Dataset records
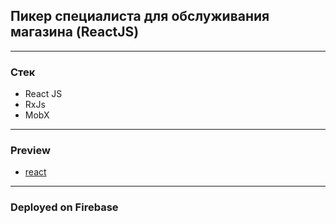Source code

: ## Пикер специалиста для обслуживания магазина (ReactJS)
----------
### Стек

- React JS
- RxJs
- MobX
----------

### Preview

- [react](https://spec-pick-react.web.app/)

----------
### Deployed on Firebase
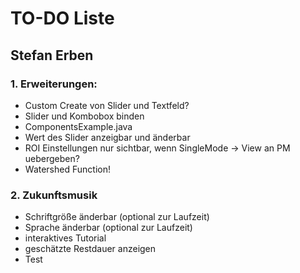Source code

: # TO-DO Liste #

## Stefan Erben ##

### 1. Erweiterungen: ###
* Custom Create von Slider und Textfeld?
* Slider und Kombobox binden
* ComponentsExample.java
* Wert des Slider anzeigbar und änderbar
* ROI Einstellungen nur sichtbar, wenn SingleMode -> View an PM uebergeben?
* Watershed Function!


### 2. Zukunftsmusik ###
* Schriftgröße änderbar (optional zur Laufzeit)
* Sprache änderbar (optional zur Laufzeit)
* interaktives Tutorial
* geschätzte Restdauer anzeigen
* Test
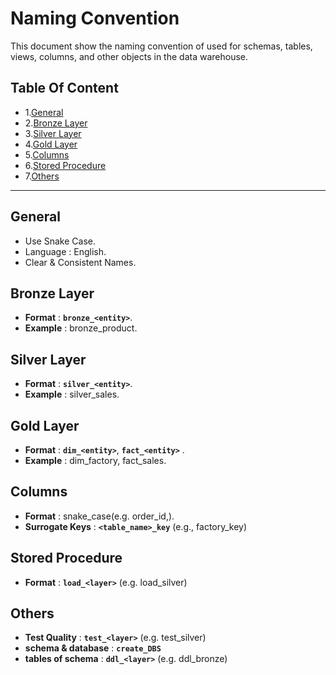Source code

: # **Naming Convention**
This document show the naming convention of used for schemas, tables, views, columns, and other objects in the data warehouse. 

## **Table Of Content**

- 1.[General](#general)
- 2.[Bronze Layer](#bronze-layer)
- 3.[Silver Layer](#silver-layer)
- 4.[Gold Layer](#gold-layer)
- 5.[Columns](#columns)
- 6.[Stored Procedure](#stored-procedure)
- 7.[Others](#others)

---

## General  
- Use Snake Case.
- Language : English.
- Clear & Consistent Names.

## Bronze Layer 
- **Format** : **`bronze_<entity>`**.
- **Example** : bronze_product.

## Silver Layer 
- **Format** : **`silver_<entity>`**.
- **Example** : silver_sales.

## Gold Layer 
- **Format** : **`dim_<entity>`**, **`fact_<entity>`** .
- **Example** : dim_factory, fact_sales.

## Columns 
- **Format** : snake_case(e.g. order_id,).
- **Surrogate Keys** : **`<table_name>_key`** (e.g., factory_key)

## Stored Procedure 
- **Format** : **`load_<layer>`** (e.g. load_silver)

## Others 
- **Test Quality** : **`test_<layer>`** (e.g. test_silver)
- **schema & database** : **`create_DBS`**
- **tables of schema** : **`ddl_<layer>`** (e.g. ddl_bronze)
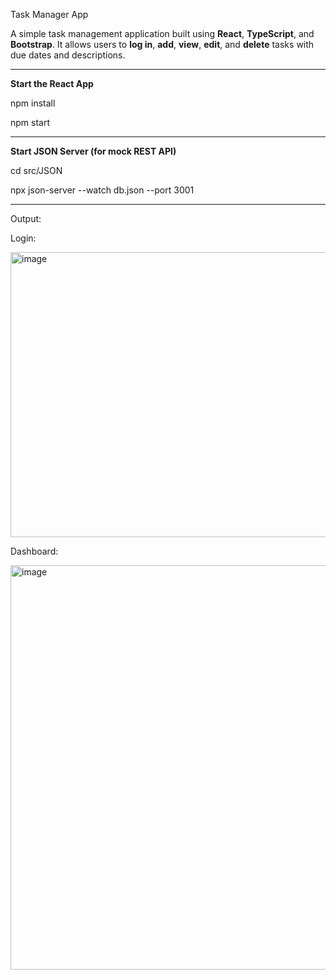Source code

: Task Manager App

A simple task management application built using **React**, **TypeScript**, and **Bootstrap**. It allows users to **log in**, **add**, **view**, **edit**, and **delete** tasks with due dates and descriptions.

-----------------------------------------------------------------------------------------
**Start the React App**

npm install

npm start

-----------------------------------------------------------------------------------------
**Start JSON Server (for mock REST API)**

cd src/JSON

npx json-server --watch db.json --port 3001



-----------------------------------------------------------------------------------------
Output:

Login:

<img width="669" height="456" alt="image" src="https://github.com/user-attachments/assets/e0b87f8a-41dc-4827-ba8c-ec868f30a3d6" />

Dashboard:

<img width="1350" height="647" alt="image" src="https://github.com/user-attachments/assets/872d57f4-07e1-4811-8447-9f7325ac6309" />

▸ **WHAT TO WORK ON**
Word for word, restate each line above, minus its pictures.

▸ **WRITTEN ANSWER**
Source code

: ## Пикер специалиста для обслуживания магазина (ReactJS)
----------
### Стек

- React JS
- RxJs
- MobX
----------

### Preview

- [react](https://spec-pick-react.web.app/)

----------
### Deployed on Firebase
Source code

: # TO-DO Liste #

## Stefan Erben ##

### 1. Erweiterungen: ###
* Custom Create von Slider und Textfeld?
* Slider und Kombobox binden
* ComponentsExample.java
* Wert des Slider anzeigbar und änderbar
* ROI Einstellungen nur sichtbar, wenn SingleMode -> View an PM uebergeben?
* Watershed Function!


### 2. Zukunftsmusik ###
* Schriftgröße änderbar (optional zur Laufzeit)
* Sprache änderbar (optional zur Laufzeit)
* interaktives Tutorial
* geschätzte Restdauer anzeigen
* Test
Source code

: # **Naming Convention**
This document show the naming convention of used for schemas, tables, views, columns, and other objects in the data warehouse. 

## **Table Of Content**

- 1.[General](#general)
- 2.[Bronze Layer](#bronze-layer)
- 3.[Silver Layer](#silver-layer)
- 4.[Gold Layer](#gold-layer)
- 5.[Columns](#columns)
- 6.[Stored Procedure](#stored-procedure)
- 7.[Others](#others)

---

## General  
- Use Snake Case.
- Language : English.
- Clear & Consistent Names.

## Bronze Layer 
- **Format** : **`bronze_<entity>`**.
- **Example** : bronze_product.

## Silver Layer 
- **Format** : **`silver_<entity>`**.
- **Example** : silver_sales.

## Gold Layer 
- **Format** : **`dim_<entity>`**, **`fact_<entity>`** .
- **Example** : dim_factory, fact_sales.

## Columns 
- **Format** : snake_case(e.g. order_id,).
- **Surrogate Keys** : **`<table_name>_key`** (e.g., factory_key)

## Stored Procedure 
- **Format** : **`load_<layer>`** (e.g. load_silver)

## Others 
- **Test Quality** : **`test_<layer>`** (e.g. test_silver)
- **schema & database** : **`create_DBS`**
- **tables of schema** : **`ddl_<layer>`** (e.g. ddl_bronze)
Source code

: Task Manager App

A simple task management application built using **React**, **TypeScript**, and **Bootstrap**. It allows users to **log in**, **add**, **view**, **edit**, and **delete** tasks with due dates and descriptions.

-----------------------------------------------------------------------------------------
**Start the React App**

npm install

npm start

-----------------------------------------------------------------------------------------
**Start JSON Server (for mock REST API)**

cd src/JSON

npx json-server --watch db.json --port 3001



-----------------------------------------------------------------------------------------
Output:

Login:

<img width="669" height="456" alt="image" src="https://github.com/user-attachments/assets/e0b87f8a-41dc-4827-ba8c-ec868f30a3d6" />

Dashboard:

<img width="1350" height="647" alt="image" src="https://github.com/user-attachments/assets/872d57f4-07e1-4811-8447-9f7325ac6309" />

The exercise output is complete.